The data is later gotten by sending a post request to "https://www.takeout2unow.com/left.json.xsl" which contains a JSON file with all the data. NB: You can also use a get request with that link
It is important to tackle the most basic stages when writing scrapers, first of all confirm that you have data before trying to parse through it.
CodePudding user response:
Actually,There is nothing wrong in your code but data is dynamically loaded by javascript from api calls json response as Post method.
import requests
api_url = "https://www.takeout2unow.com/left.json.xsl"

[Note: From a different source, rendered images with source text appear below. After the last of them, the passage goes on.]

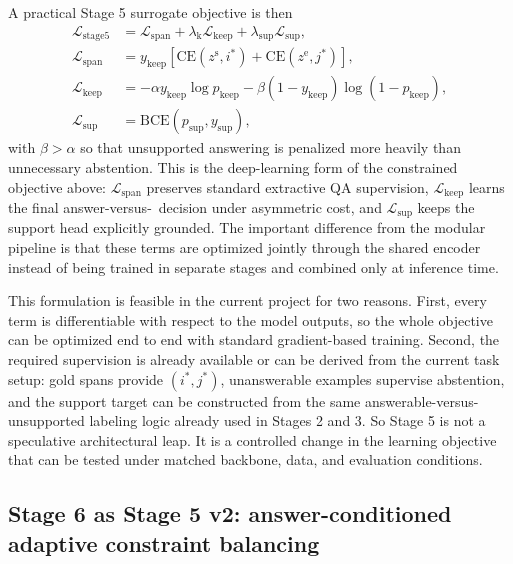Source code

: A practical Stage 5 surrogate objective is then
\begin{align}
  \mathcal{L}_{\mathrm{stage5}}
  &=
  \mathcal{L}_{\mathrm{span}}
  +
  \lambda_{\mathrm{k}} \mathcal{L}_{\mathrm{keep}}
  +
  \lambda_{\mathrm{sup}} \mathcal{L}_{\mathrm{sup}}, \\
  \mathcal{L}_{\mathrm{span}}
  &=
  y_{\mathrm{keep}}
  \left[
    \mathrm{CE}(z^{\mathrm{s}}, i^{*})
    +
    \mathrm{CE}(z^{\mathrm{e}}, j^{*})
  \right], \\
  \mathcal{L}_{\mathrm{keep}}
  &=
  - \alpha y_{\mathrm{keep}} \log p_{\mathrm{keep}}
  - \beta \left(1-y_{\mathrm{keep}}\right)\log\!\left(1-p_{\mathrm{keep}}\right), \\
  \mathcal{L}_{\mathrm{sup}}
  &=
  \mathrm{BCE}\!\left(p_{\mathrm{sup}}, y_{\mathrm{sup}}\right),
\end{align}
with \(\beta > \alpha\) so that unsupported answering is penalized more
heavily than unnecessary abstention.
This is the deep-learning form of the constrained objective above:
\(\mathcal{L}_{\mathrm{span}}\) preserves standard extractive QA supervision,
\(\mathcal{L}_{\mathrm{keep}}\) learns the final answer-versus-\abstain\
decision under asymmetric cost, and
\(\mathcal{L}_{\mathrm{sup}}\) keeps the support head explicitly grounded.
The important difference from the modular pipeline is that these terms are
optimized jointly through the shared encoder instead of being trained in
separate stages and combined only at inference time.

This formulation is feasible in the current project for two reasons.
First, every term is differentiable with respect to the model outputs, so the
whole objective can be optimized end to end with standard gradient-based
training.
Second, the required supervision is already available or can be derived from
the current task setup:
gold spans provide \((i^{*}, j^{*})\), unanswerable examples supervise
abstention, and the support target can be constructed from the same
answerable-versus-unsupported labeling logic already used in Stages 2 and 3.
So Stage 5 is not a speculative architectural leap.
It is a controlled change in the learning objective that can be tested under
matched backbone, data, and evaluation conditions.

\subsection{Stage 6 as Stage 5 v2: answer-conditioned adaptive constraint balancing}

jsonData = requests.post(api_url).json()
result=[]
for item in jsonData['vendors']['vendor']:
result.append({
'title':item['sortName'],
'address':item['vendoraddress'],
'details':item['vendordescription'],
'vendorType':item['cuisinetype']
})
print(result)
Output:
[{'title': 'Cleaning 2 You', 'address': '3372 US 79 North', 'details': 'Cleaning 2 You is
a locally owed and family operated cleaning service here to handle your residential and commercial cleaning needs! Call or message us today to set up a free quote! Licensed, bonded and insured.', 'vendorType': 'Retail'}, {'title': 'Kroger Paris', 'address': '1059 Mineral Wells Ave', 'details': "The Kroger Company, or simply Kroger, is an American retail company. It is the United States' largest supermarket by revenue, and the secondlargest general retailer.", 'vendorType': 'Groceries'}, {'title': 'Walmart Camden', 'address': '2200 US
... so on